In the gas barrier layer 54, the hearth 4A, 4B and the hearth 5A, 5B of the film forming apparatus 1 are filled with silicon oxide (SiO) as a film forming material, and the hearth 4A, 4B and the hearth 5A, 5B are time-series. Switching, the silicon oxide (SiO) evaporated from the hearth 4A, 4B or the hearth 5A, 5B reacts with nitrogen (N ₂ ), which is an atmospheric gas, and the generated silicon oxynitride (SiON) is an organic buffer layer. It can be formed by depositing so as to cover 53.

In this case, by switching the hearth 4A, 4B and the hearth 5A, 5B in time series, the difference between the incident angle from the hearth 4A, 4B and the incident angle from the hearth 5A, 5B can be reduced. The coverage in the gas barrier layer 54 can be improved.
As described above, the element substrate 21 that includes the plurality of organic EL elements 22 and is covered with the sealing layer 51 including the electrode protective layer 52, the organic buffer layer 53, and the gas barrier layer 54 is manufactured.

  On the other hand, Cr (chromium) is formed in a region corresponding to the partition layer 63 on the transparent substrate main body 32 by, for example, vapor deposition or sputtering, and this film is used by a known resist technique, photolithography technique, etching technique, or the like. The black matrix layer 34 is formed by patterning.

  Next, the color filter layer 33 is formed by using the black matrix layer 34 as a partition wall, for example, by a droplet discharge method such as inkjet. Specifically, for example, liquid materials such as a red coloring layer 33R, a green coloring layer 33G, and a blue coloring layer 33B are selectively injected between a predetermined black matrix layer 34 from a droplet discharge head, The red colored layer 33R, the green colored layer 33G, and the blue colored layer 33B are formed by heating and drying at a temperature. In this way, the color filter layer 33 including the red colored layer 33R, the green colored layer 33G, and the blue colored layer 33B can be formed.
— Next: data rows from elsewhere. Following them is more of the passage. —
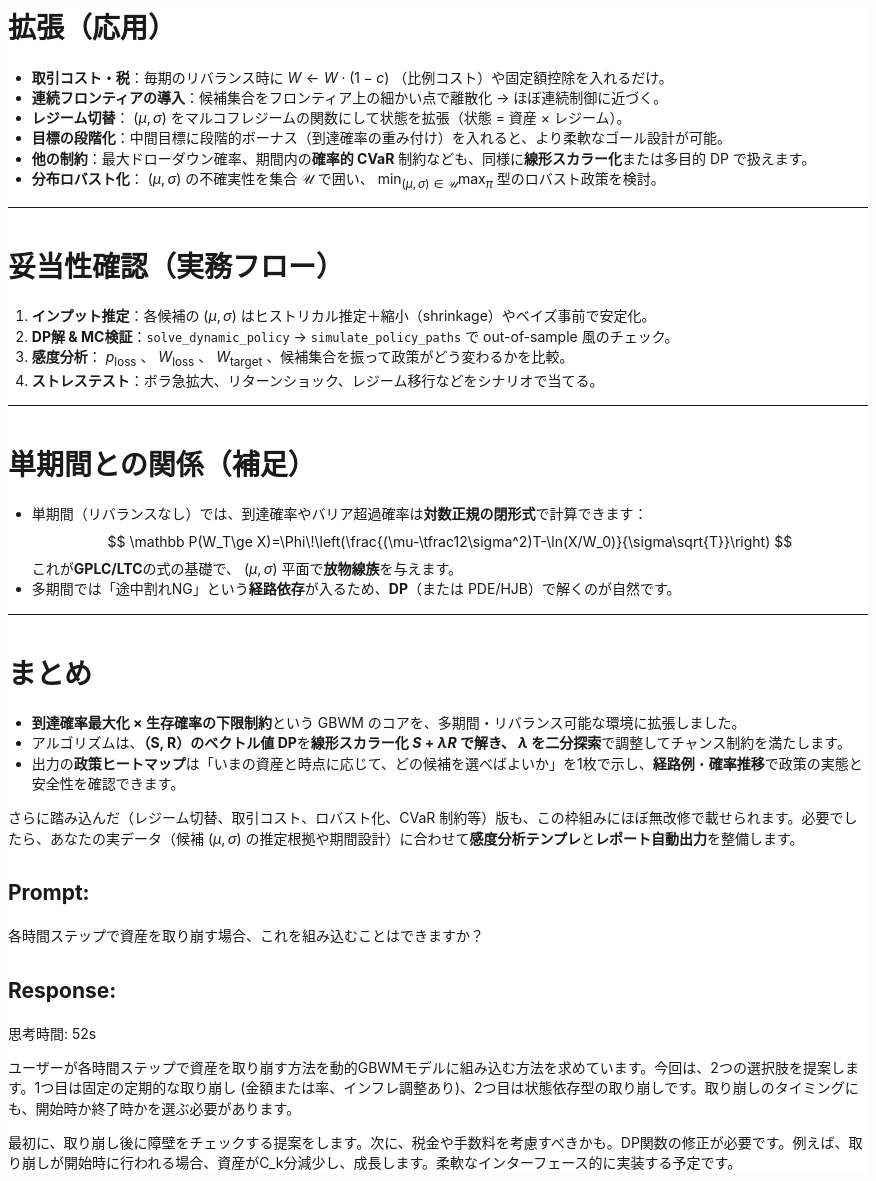 拡張（応用）
======

*   **取引コスト・税**：毎期のリバランス時に  $W\gets W\cdot(1-c)$ （比例コスト）や固定額控除を入れるだけ。
*   **連続フロンティアの導入**：候補集合をフロンティア上の細かい点で離散化 → ほぼ連続制御に近づく。
*   **レジーム切替**： $(\mu,\sigma)$  をマルコフレジームの関数にして状態を拡張（状態 = 資産 × レジーム）。
*   **目標の段階化**：中間目標に段階的ボーナス（到達確率の重み付け）を入れると、より柔軟なゴール設計が可能。
*   **他の制約**：最大ドローダウン確率、期間内の**確率的 CVaR** 制約なども、同様に**線形スカラー化**または多目的 DP で扱えます。
*   **分布ロバスト化**： $(\mu,\sigma)$  の不確実性を集合  $\mathcal U$  で囲い、 $\min_{(\mu,\sigma)\in\mathcal U}\max_\pi$  型のロバスト政策を検討。

* * *

妥当性確認（実務フロー）
============

1.  **インプット推定**：各候補の  $(\mu,\sigma)$  はヒストリカル推定＋縮小（shrinkage）やベイズ事前で安定化。
2.  **DP解 & MC検証**：`solve_dynamic_policy` → `simulate_policy_paths` で out-of-sample 風のチェック。
3.  **感度分析**： $p_{\text{loss}}$ 、 $W_{\text{loss}}$ 、 $W_{\text{target}}$ 、候補集合を振って政策がどう変わるかを比較。
4.  **ストレステスト**：ボラ急拡大、リターンショック、レジーム移行などをシナリオで当てる。

* * *

単期間との関係（補足）
===========

*   単期間（リバランスなし）では、到達確率やバリア超過確率は**対数正規の閉形式**で計算できます：
    $$
    \mathbb P(W_T\ge X)=\Phi\!\left(\frac{(\mu-\tfrac12\sigma^2)T-\ln(X/W_0)}{\sigma\sqrt{T}}\right)
    $$
    これが**GPLC/LTC**の式の基礎で、 $(\mu,\sigma)$  平面で**放物線族**を与えます。
*   多期間では「途中割れNG」という**経路依存**が入るため、**DP**（または PDE/HJB）で解くのが自然です。

* * *

まとめ
===

*   **到達確率最大化 × 生存確率の下限制約**という GBWM のコアを、多期間・リバランス可能な環境に拡張しました。
*   アルゴリズムは、**（S, R）のベクトル値 DP**を**線形スカラー化  $S+\lambda R$ **で解き、 $\lambda$  を**二分探索**で調整してチャンス制約を満たします。
*   出力の**政策ヒートマップ**は「いまの資産と時点に応じて、どの候補を選べばよいか」を1枚で示し、**経路例**・**確率推移**で政策の実態と安全性を確認できます。

さらに踏み込んだ（レジーム切替、取引コスト、ロバスト化、CVaR 制約等）版も、この枠組みにほぼ無改修で載せられます。必要でしたら、あなたの実データ（候補  $(\mu,\sigma)$  の推定根拠や期間設計）に合わせて**感度分析テンプレ**と**レポート自動出力**を整備します。

## Prompt:
各時間ステップで資産を取り崩す場合、これを組み込むことはできますか？

## Response:
思考時間: 52s

ユーザーが各時間ステップで資産を取り崩す方法を動的GBWMモデルに組み込む方法を求めています。今回は、2つの選択肢を提案します。1つ目は固定の定期的な取り崩し (金額または率、インフレ調整あり)、2つ目は状態依存型の取り崩しです。取り崩しのタイミングにも、開始時か終了時かを選ぶ必要があります。

最初に、取り崩し後に障壁をチェックする提案をします。次に、税金や手数料を考慮すべきかも。DP関数の修正が必要です。例えば、取り崩しが開始時に行われる場合、資産がC\_k分減少し、成長します。柔軟なインターフェース的に実装する予定です。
  Next, an overcoat layer 35 is formed so as to cover the color filter layer 33 and the black matrix layer 34 and extend from the inside to the outside of the display region L. The overcoat layer 35 is obtained by diluting a resin material such as acrylic or polyimide with a raw material component or an organic solvent, applying a pattern using a slit coating method, a screen printing method, or the like, and evaporating and curing in a thermal oven or the like. To form.

Next, a gas barrier layer 36 is formed so as to cover the overcoat layer 35.
The gas barrier layer 36 fills the hearths 4A and 4B and the hearths 5A and 5B of the film forming apparatus 1 with silicon oxide (SiO) as a film forming material, and the hearths 4A and 4B and the hearths 5A and 5B are time-sequentially. Switching, the silicon oxide (SiO) evaporated from the hearth 4A, 4B or the hearth 5A, 5B reacts with nitrogen (N ₂ ), which is the atmospheric gas, and the generated silicon oxynitride (SiON) is overcoated. It can be formed by depositing so as to cover 35.
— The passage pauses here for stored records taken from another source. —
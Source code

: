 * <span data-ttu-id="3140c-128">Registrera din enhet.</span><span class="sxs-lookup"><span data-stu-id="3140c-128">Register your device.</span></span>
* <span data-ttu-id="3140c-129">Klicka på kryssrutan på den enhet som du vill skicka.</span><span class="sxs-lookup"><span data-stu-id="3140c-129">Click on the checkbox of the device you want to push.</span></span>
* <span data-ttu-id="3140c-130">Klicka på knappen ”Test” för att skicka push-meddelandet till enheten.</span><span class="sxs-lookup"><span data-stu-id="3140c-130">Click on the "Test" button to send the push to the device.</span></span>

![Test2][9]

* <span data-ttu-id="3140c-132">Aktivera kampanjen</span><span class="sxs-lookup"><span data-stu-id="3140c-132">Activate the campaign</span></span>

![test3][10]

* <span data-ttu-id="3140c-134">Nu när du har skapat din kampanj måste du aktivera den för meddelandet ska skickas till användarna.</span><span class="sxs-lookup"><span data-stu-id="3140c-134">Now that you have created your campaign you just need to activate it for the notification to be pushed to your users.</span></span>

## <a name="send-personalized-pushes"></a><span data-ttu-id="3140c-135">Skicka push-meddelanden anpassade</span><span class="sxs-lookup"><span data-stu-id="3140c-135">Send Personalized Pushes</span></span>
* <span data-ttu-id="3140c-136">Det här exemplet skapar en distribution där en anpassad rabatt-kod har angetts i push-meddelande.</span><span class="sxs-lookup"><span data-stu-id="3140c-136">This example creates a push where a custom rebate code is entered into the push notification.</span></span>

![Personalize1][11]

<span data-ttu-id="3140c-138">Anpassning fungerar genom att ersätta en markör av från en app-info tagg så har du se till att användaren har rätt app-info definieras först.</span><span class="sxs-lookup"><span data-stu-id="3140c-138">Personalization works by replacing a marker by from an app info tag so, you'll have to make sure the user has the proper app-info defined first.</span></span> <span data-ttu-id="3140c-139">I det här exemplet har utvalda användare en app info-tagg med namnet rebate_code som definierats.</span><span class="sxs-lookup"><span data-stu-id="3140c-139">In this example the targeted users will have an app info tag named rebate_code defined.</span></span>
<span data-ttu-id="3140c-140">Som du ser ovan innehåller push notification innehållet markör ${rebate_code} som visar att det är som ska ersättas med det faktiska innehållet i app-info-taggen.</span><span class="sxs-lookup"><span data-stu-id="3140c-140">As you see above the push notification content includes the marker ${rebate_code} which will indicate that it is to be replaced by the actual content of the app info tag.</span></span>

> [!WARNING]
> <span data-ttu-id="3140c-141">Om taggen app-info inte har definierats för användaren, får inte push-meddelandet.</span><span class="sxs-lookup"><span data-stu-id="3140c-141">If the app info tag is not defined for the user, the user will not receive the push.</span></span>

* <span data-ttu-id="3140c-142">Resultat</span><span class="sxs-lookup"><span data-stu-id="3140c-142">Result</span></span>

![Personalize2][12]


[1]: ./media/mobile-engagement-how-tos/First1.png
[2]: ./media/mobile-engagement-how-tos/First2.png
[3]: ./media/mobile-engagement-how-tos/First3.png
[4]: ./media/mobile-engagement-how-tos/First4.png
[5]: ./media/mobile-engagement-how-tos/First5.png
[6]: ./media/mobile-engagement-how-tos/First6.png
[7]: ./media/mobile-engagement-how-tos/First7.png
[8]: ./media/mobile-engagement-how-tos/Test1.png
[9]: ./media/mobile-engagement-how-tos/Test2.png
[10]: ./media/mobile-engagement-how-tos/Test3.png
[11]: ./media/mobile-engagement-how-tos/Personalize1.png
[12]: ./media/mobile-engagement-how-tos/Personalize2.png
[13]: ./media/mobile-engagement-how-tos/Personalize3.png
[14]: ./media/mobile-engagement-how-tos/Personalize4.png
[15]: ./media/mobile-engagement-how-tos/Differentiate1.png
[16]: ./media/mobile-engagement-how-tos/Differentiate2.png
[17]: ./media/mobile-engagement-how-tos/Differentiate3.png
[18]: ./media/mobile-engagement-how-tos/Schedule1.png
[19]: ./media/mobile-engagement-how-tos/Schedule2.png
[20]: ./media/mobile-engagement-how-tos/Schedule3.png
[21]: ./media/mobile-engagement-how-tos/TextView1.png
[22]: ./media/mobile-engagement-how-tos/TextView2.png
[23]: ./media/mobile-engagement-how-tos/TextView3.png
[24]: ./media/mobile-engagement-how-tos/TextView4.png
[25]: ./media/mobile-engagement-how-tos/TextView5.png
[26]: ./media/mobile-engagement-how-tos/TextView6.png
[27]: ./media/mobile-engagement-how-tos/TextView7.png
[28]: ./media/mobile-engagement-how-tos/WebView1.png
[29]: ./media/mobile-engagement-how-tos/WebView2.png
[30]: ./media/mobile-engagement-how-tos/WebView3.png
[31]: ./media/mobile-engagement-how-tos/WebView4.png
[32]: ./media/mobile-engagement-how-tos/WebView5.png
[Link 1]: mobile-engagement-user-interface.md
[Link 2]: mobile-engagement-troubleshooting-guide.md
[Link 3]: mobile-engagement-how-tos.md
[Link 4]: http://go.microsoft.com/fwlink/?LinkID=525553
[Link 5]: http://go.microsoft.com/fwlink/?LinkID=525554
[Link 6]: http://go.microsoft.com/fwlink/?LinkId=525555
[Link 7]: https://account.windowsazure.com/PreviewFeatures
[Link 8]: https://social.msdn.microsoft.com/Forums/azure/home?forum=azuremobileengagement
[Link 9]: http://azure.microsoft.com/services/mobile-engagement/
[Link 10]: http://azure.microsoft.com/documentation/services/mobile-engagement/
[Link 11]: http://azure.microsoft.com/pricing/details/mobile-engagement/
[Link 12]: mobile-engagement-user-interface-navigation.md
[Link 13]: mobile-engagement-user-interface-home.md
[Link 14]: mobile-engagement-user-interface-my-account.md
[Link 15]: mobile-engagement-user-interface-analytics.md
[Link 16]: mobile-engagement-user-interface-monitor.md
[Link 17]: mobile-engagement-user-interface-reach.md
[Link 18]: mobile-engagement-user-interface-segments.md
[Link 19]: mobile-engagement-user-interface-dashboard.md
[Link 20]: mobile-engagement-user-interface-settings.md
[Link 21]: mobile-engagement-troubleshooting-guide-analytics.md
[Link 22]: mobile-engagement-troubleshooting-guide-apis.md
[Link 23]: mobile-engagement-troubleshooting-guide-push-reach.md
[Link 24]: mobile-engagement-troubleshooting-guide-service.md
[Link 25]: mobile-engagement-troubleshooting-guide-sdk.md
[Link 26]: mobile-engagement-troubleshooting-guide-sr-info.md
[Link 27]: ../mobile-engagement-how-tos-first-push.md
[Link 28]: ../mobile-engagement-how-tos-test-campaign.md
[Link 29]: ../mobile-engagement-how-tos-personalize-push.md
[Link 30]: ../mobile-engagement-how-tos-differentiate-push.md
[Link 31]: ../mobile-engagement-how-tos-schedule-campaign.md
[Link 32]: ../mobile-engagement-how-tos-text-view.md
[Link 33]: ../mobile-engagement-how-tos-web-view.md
In this case, by switching the hearth 4A, 4B and the hearth 5A, 5B in time series, the difference between the incident angle from the hearth 4A, 4B and the incident angle from the hearth 5A, 5B can be reduced. The coverage in the gas barrier layer 36 can be improved.
As described above, the color filter layer 33 and the black matrix layer 34 are formed on the transparent substrate main body 32, and the transparent protective substrate 31 including the overcoat layer 35 and the gas barrier layer 36 covering them is manufactured.

Next, the second adhesive layer 43 is formed in the frame portion on the transparent protective substrate 31, more specifically, in the region where the overcoat layer 35 and the gas barrier layer 36 are not formed in the non-display region M on the transparent protective substrate 31. Apply material. Specifically, for example, the above-described adhesive is applied by a dispense drawing method or a screen printing method.
Next, a material for forming the first adhesive layer 42 is applied so as to cover the overcoat layer 35 and the gas barrier layer 36 formed on the transparent protective substrate 31. Specifically, the above-described adhesive is applied by, for example, a dispense dropping method.
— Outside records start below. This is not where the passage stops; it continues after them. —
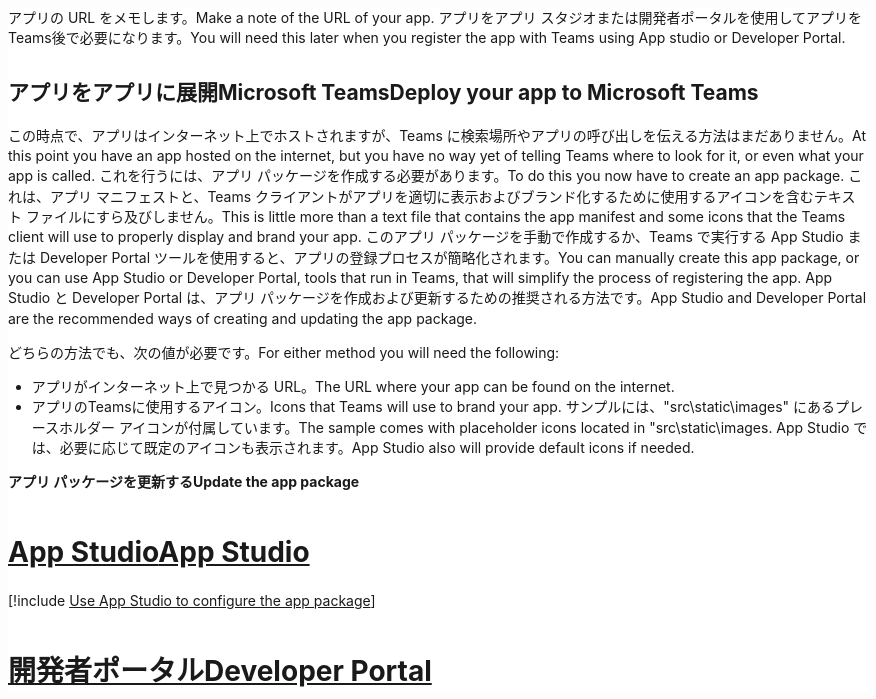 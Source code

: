 <span data-ttu-id="fbe47-170">アプリの URL をメモします。</span><span class="sxs-lookup"><span data-stu-id="fbe47-170">Make a note of the URL of your app.</span></span> <span data-ttu-id="fbe47-171">アプリをアプリ スタジオまたは開発者ポータルを使用してアプリをTeams後で必要になります。</span><span class="sxs-lookup"><span data-stu-id="fbe47-171">You will need this later when you register the app with Teams using App studio or Developer Portal.</span></span>

<a name="DeployToTeams"></a>

## <a name="deploy-your-app-to-microsoft-teams"></a><span data-ttu-id="fbe47-172">アプリをアプリに展開Microsoft Teams</span><span class="sxs-lookup"><span data-stu-id="fbe47-172">Deploy your app to Microsoft Teams</span></span>

<span data-ttu-id="fbe47-173">この時点で、アプリはインターネット上でホストされますが、Teams に検索場所やアプリの呼び出しを伝える方法はまだありません。</span><span class="sxs-lookup"><span data-stu-id="fbe47-173">At this point you have an app hosted on the internet, but you have no way yet of telling Teams where to look for it, or even what your app is called.</span></span> <span data-ttu-id="fbe47-174">これを行うには、アプリ パッケージを作成する必要があります。</span><span class="sxs-lookup"><span data-stu-id="fbe47-174">To do this you now have to create an app package.</span></span> <span data-ttu-id="fbe47-175">これは、アプリ マニフェストと、Teams クライアントがアプリを適切に表示およびブランド化するために使用するアイコンを含むテキスト ファイルにすら及びしません。</span><span class="sxs-lookup"><span data-stu-id="fbe47-175">This is little more than a text file that contains the app manifest and some icons that the Teams client will use to properly display and brand your app.</span></span> <span data-ttu-id="fbe47-176">このアプリ パッケージを手動で作成するか、Teams で実行する App Studio または Developer Portal ツールを使用すると、アプリの登録プロセスが簡略化されます。</span><span class="sxs-lookup"><span data-stu-id="fbe47-176">You can manually create this app package, or you can use App Studio or Developer Portal, tools that run in Teams, that will simplify the process of registering the app.</span></span> <span data-ttu-id="fbe47-177">App Studio と Developer Portal は、アプリ パッケージを作成および更新するための推奨される方法です。</span><span class="sxs-lookup"><span data-stu-id="fbe47-177">App Studio and Developer Portal are the recommended ways of creating and updating the app package.</span></span>

<span data-ttu-id="fbe47-178">どちらの方法でも、次の値が必要です。</span><span class="sxs-lookup"><span data-stu-id="fbe47-178">For either method you will need the following:</span></span>

- <span data-ttu-id="fbe47-179">アプリがインターネット上で見つかる URL。</span><span class="sxs-lookup"><span data-stu-id="fbe47-179">The URL where your app can be found on the internet.</span></span>
- <span data-ttu-id="fbe47-180">アプリのTeamsに使用するアイコン。</span><span class="sxs-lookup"><span data-stu-id="fbe47-180">Icons that Teams will use to brand your app.</span></span> <span data-ttu-id="fbe47-181">サンプルには、"src\static\images" にあるプレースホルダー アイコンが付属しています。</span><span class="sxs-lookup"><span data-stu-id="fbe47-181">The sample comes with placeholder icons located in "src\static\images.</span></span> <span data-ttu-id="fbe47-182">App Studio では、必要に応じて既定のアイコンも表示されます。</span><span class="sxs-lookup"><span data-stu-id="fbe47-182">App Studio also will provide default icons if needed.</span></span>

<span data-ttu-id="fbe47-183">**アプリ パッケージを更新する**</span><span class="sxs-lookup"><span data-stu-id="fbe47-183">**Update the app package**</span></span>

# <a name="app-studio"></a>[<span data-ttu-id="fbe47-184">App Studio</span><span class="sxs-lookup"><span data-stu-id="fbe47-184">App Studio</span></span>](#tab/AS)

[!include [Use App Studio to configure the app package](~/includes/get-started/get-started-use-app-studio.md)]

# <a name="developer-portal"></a>[<span data-ttu-id="fbe47-185">開発者ポータル</span><span class="sxs-lookup"><span data-stu-id="fbe47-185">Developer Portal</span></span>](#tab/DP)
Next, the transparent protective substrate 31 coated with the material for forming the first adhesive layer 42 and the second adhesive layer 43 is irradiated with ultraviolet rays. Specifically, the transparent protective substrate 31 is irradiated with, for example, ultraviolet rays having an illuminance of 30 mW / cm ² and a light amount of 2000 mJ / cm ² for the purpose of initiating a curing reaction of the forming materials of the first adhesive layer 42 and the second adhesive layer 43. . Thereby, the formation material of the 1st contact bonding layer 42 and the 2nd contact bonding layer 43 reacts, and a viscosity rises gradually.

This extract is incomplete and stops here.